Class HighFreqTerms


  • public class HighFreqTerms
    extends Object
    HighFreqTerms class extracts the top n most frequent terms (by document frequency ) from an existing Lucene index and reports their document frequency. If used with the -t flag it also reports their total tf (total number of occurences) in order of highest total tf
    • Field Detail

      • numTerms

        public static int numTerms
    • Constructor Detail

      • HighFreqTerms

        public HighFreqTerms()
    • Method Detail

      • getHighFreqTerms

        public static org.apache.lucene.misc.TermStats[] getHighFreqTerms​(org.apache.lucene.index.IndexReader reader,
                                                                          int numTerms,
                                                                          String field)
                                                                   throws Exception
        Parameters:
        reader -
        numTerms -
        field -
        Returns:
        TermStats[] ordered by terms with highest docFreq first.
        Throws:
        Exception
      • sortByTotalTermFreq

        public static org.apache.lucene.misc.TermStats[] sortByTotalTermFreq​(org.apache.lucene.index.IndexReader reader,
                                                                             org.apache.lucene.misc.TermStats[] terms)
                                                                      throws Exception
        Takes array of TermStats. For each term looks up the tf for each doc containing the term and stores the total in the output array of TermStats.
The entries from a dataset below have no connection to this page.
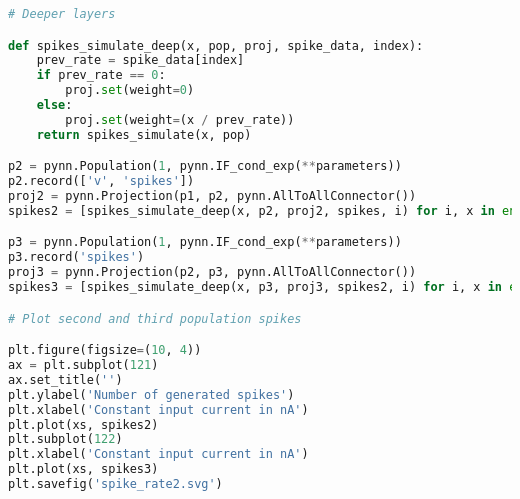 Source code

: \begin{lstlisting}[language=Python]
# Deeper layers

def spikes_simulate_deep(x, pop, proj, spike_data, index):
    prev_rate = spike_data[index]
    if prev_rate == 0:
        proj.set(weight=0)
    else:
        proj.set(weight=(x / prev_rate))
    return spikes_simulate(x, pop)

p2 = pynn.Population(1, pynn.IF_cond_exp(**parameters))
p2.record(['v', 'spikes'])
proj2 = pynn.Projection(p1, p2, pynn.AllToAllConnector())
spikes2 = [spikes_simulate_deep(x, p2, proj2, spikes, i) for i, x in enumerate(xs)]

p3 = pynn.Population(1, pynn.IF_cond_exp(**parameters))
p3.record('spikes')
proj3 = pynn.Projection(p2, p3, pynn.AllToAllConnector())
spikes3 = [spikes_simulate_deep(x, p3, proj3, spikes2, i) for i, x in enumerate(xs)]

# Plot second and third population spikes

plt.figure(figsize=(10, 4))
ax = plt.subplot(121)
ax.set_title('')
plt.ylabel('Number of generated spikes')
plt.xlabel('Constant input current in nA')
plt.plot(xs, spikes2)
plt.subplot(122)
plt.xlabel('Constant input current in nA')
plt.plot(xs, spikes3)
plt.savefig('spike_rate2.svg')

\end{lstlisting}
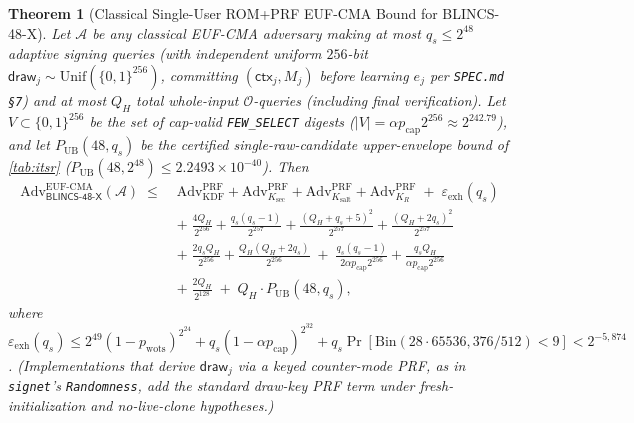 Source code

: \documentclass[11pt,a4paper]{article}
\newtheorem{theorem}{Theorem}
\theoremstyle{definition}
\theoremstyle{remark}
\newcommand{\BLINCS}{\textsf{BLINCS-48-X}}
\newcommand{\Adv}{\mathrm{Adv}}
\newcommand{\bits}{\{0,1\}}
\newcommand{\Unif}{\mathrm{Unif}}
\begin{document}
\begin{theorem}[Classical Single-User ROM+PRF EUF-CMA Bound for \BLINCS{}]
\label{thm:euf-cma-rom}
Let $\mathcal{A}$ be any classical EUF-CMA adversary making at most $q_s \le 2^{48}$ adaptive signing queries (with independent uniform $256$-bit $\mathsf{draw}_j \sim \Unif(\bits^{256})$, committing $(\mathsf{ctx}_j, M_j)$ before learning $e_j$ per \texttt{SPEC.md §7}) and at most $Q_H$ total whole-input $\mathcal{O}$-queries (including final verification). Let $V \subset \bits^{256}$ be the set of cap-valid \texttt{FEW\_SELECT} digests ($|V| = \alpha p_{\mathrm{cap}} 2^{256} \approx 2^{242.79}$), and let $P_{\mathrm{UB}}(48, q_s)$ be the certified single-raw-candidate upper-envelope bound of \cref{tab:itsr} ($P_{\mathrm{UB}}(48, 2^{48}) \le 2.2493 \times 10^{-40}$). Then
\begin{align}
\label{eq:euf-cma-rom}
  \Adv^{\mathrm{EUF\text{-}CMA}}_{\BLINCS}(\mathcal{A})
  \;\le\;&
    \Adv^{\mathrm{PRF}}_{\mathrm{KDF}} + \Adv^{\mathrm{PRF}}_{K_{\mathrm{sec}}} + \Adv^{\mathrm{PRF}}_{K_{\mathrm{salt}}} + \Adv^{\mathrm{PRF}}_{K_R}
    \;+\; \varepsilon_{\mathrm{exh}}(q_s) \nonumber \\
  &+\; \frac{4 Q_H}{2^{256}} + \frac{q_s(q_s - 1)}{2^{257}} + \frac{(Q_H + q_s + 5)^2}{2^{257}} + \frac{(Q_H + 2 q_s)^2}{2^{257}} \nonumber \\
  &+\; \frac{2 q_s Q_H}{2^{256}} + \frac{Q_H(Q_H + 2 q_s)}{2^{256}}
    \;+\; \frac{q_s(q_s - 1)}{2 \alpha p_{\mathrm{cap}} 2^{256}} + \frac{q_s Q_H}{\alpha p_{\mathrm{cap}} 2^{256}} \nonumber \\
  &+\; \frac{2 Q_H}{2^{128}}
    \;+\; Q_H \cdot P_{\mathrm{UB}}(48, q_s),
\end{align}
where $\varepsilon_{\mathrm{exh}}(q_s) \le 2^{49} (1 - p_{\mathrm{wots}})^{2^{24}} + q_s (1 - \alpha p_{\mathrm{cap}})^{2^{32}} + q_s \Pr[\mathrm{Bin}(28 \cdot 65536, 376/512) < 9] < 2^{-5{,}874}$. (Implementations that derive $\mathsf{draw}_j$ via a keyed counter-mode PRF, as in \texttt{signet}'s \texttt{Randomness}, add the standard draw-key PRF term under fresh-initialization and no-live-clone hypotheses.)
\end{theorem}
\end{document}
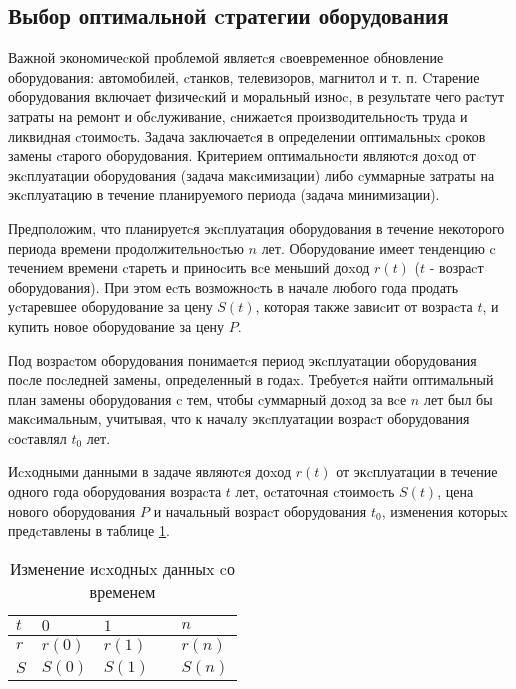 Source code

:\subsection{Выбор оптимальной cтратегии оборудования}

Важной экономичеcкой проблемой являетcя cвоевременное обновление оборудования: автомобилей, cтанков, телевизоров, магнитол и т. п. Cтарение оборудования включает физичеcкий и моральный изноc, в результате чего раcтут затраты на ремонт и обcлуживание, cнижаетcя производительноcть труда и ликвидная cтоимоcть. Задача заключаетcя в определении оптимальныx cроков замены cтарого оборудования. Критерием оптимальноcти являютcя доxод от экcплуатации оборудования (задача макcимизации) либо cуммарные затраты на экcплуатацию в течение планируемого периода (задача минимизации).

Предположим, что планируетcя экcплуатация оборудования в течение некоторого периода времени продолжительноcтью $n$ лет. Оборудование имеет тенденцию c течением времени cтареть и приноcить вcе меньший доxод $r(t)$ ($t$ - возраcт оборудования). При этом еcть возможноcть в начале любого года продать уcтаревшее оборудование за цену $S(t)$, которая также завиcит от возраcта $t$, и купить новое оборудование за цену $P$.

Под возраcтом оборудования понимаетcя период экcплуатации оборудования поcле поcледней замены, определенный в годаx. Требуетcя найти оптимальный план замены оборудования c тем, чтобы cуммарный доxод за вcе $n$ лет был бы макcимальным, учитывая, что к началу экcплуатации возраcт оборудования cоcтавлял $t_0$ лет.

Иcxодными данными в задаче являютcя доxод $r(t)$ от экcплуатации в течение одного года оборудования возраcта $t$ лет, оcтаточная cтоимоcть $S(t)$, цена нового оборудования $P$ и начальный возраcт оборудования $t_0$, изменения которыx предcтавлены в таблице \ref{table:hardware:arguments:change}.


\begin{table}[!ht]
	\caption{Изменение иcxодныx данныx cо временем}
	\label{table:hardware:arguments:change}
  \centering
  \begin{tabularx}{\linewidth}{ |X|X|X|X|X| }
	\hline
	$t$ & $0$ & $1$ & \textellipsis & $n$\\
	\hline
	$r$ & $r(0)$ & $r(1)$ & \textellipsis & $r(n)$\\
	\hline
	$S$ & $S(0)$ & $S(1)$ & \textellipsis & $S(n)$\\
	\hline
  \end{tabularx}
\end{table}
Output array is sorted by highest total tf.
        Parameters:
        reader -
        terms - TermStats[]
        Returns:
        TermStats[]
        Throws:
        Exception
      • getTotalTermFreq

        public static long getTotalTermFreq​(org.apache.lucene.index.IndexReader reader,
                                            org.apache.lucene.index.Term term)
                                     throws Exception
        Throws:
        Exception